La scénographie est censée évoquer les villes peintes par des artistes futuristes : fumeux. Passons. Taille : petite - isthme. Triste explosante fixe : formol. Passons.

Le discours ambigu de l'attitude du futurisme face au cubisme est incompréhensible. Par exemple le Manifeste stipule : « Nous exigeons, pour dix ans, la suppression totale du nu en peinture ». Pourquoi un tableau présente au centre trois baigneuses nues façon Cézanne et Picasso (Les Demoiselles d'Avignon) ? L'histoire de l'art simplifie. Au point que l'influence de Marey et Muybridge sur les œuvres futuristes n'est indiquée nulle part. Passons.

P. Beurard-Valdoye a raison : le lien avec le fascisme, ou ses prémices (irrédentisme, nationalisme, éloge de la guerre, émergence de l'homme nouveau, etc.), n'est mentionné à aucun moment ni chez les futuristes italiens ni chez Ezra Pound. Par contre, sans contextualisation philosophique et historique, le Manifeste futuriste de la luxure de Valentine Saint-Point vente les bienfaits du viol : ìLa luxure est une force ! Vive le viol des vaincus !!" ! En Europe, il n'y a pas si longtemps, les serbes violaient sciemment des musulmanes kosovares, sur fond de bataille duchamp des merles ... Passons.

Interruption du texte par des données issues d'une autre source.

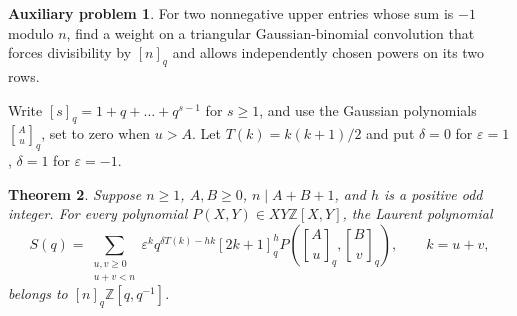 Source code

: \documentclass[11pt,a4paper]{article}
\newtheorem{theorem}{Theorem}[section]\newtheorem{lemma}[theorem]{Lemma}
\theoremstyle{definition}\newtheorem{problem}[theorem]{Auxiliary problem}
\theoremstyle{remark}\newtheorem*{remark}{Remark}
\newcommand{\qbin}[2]{\genfrac{[}{]}{0pt}{}{#1}{#2}_{\!q}}
\begin{document}
\begin{problem}
For two nonnegative upper entries whose sum is $-1$ modulo $n$, find a weight on a triangular Gaussian-binomial convolution that forces divisibility by $[n]_q$ and allows independently chosen powers on its two rows.
\end{problem}

Write $[s]_q=1+q+\dots+q^{s-1}$ for $s\ge1$, and use the Gaussian polynomials $\qbin Au$, set to zero when $u>A$. Let $T(k)=k(k+1)/2$ and put $\delta=0$ for $\varepsilon=1$, $\delta=1$ for $\varepsilon=-1$.
\begin{theorem}\label{thm:q}
Suppose $n\ge1$, $A,B\ge0$, $n\mid A+B+1$, and $h$ is a positive odd integer. For every polynomial $P(X,Y)\in XY\mathbb Z[X,Y]$, the Laurent polynomial
\[
 S(q)=\sum_{\substack{u,v\ge0\\u+v<n}}
 \varepsilon^k q^{\delta T(k)-hk}[2k+1]_q^h
       P\!\left(\qbin Au,\qbin Bv\right),\qquad k=u+v,
\]
belongs to $[n]_q\mathbb Z[q,q^{-1}]$.
\end{theorem}
\end{document}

Jeff Mills, dj historique de Detroit, ville d'industrie automobile, se recycle vers des champs dits plus « légitimes ». Son installation sur trois écrans est artistiquement indigente : collages d'images faciles, son peu travaillé, rapport éloigné au futurisme. Faut faire jeun's ! Ni fait ni à faire. Passons.
Par contre, rien sur la poésie sonore de Marinetti et Russolo. Les simultanéistes (Voirol, Divoire, Barzun, etc.) œuvraient au Théâtre de l'œuvre : pas un mot ! Rien sur le zaoum chez les cubo-futuristes russes. Rappel : ils se moquaient littéralement du ridicule Marinetti lors de sa venue en Russie. Passons.

Rien sur la typographie. Les Mots en liberté futuristes ? A l'exposition Villeglé d'à côté, même étage ! Passons. Aucun extrait de film. Un cycle cinéma est toutefois prévu séparément. Passons. Rien sur l'architecture non plus. Passons.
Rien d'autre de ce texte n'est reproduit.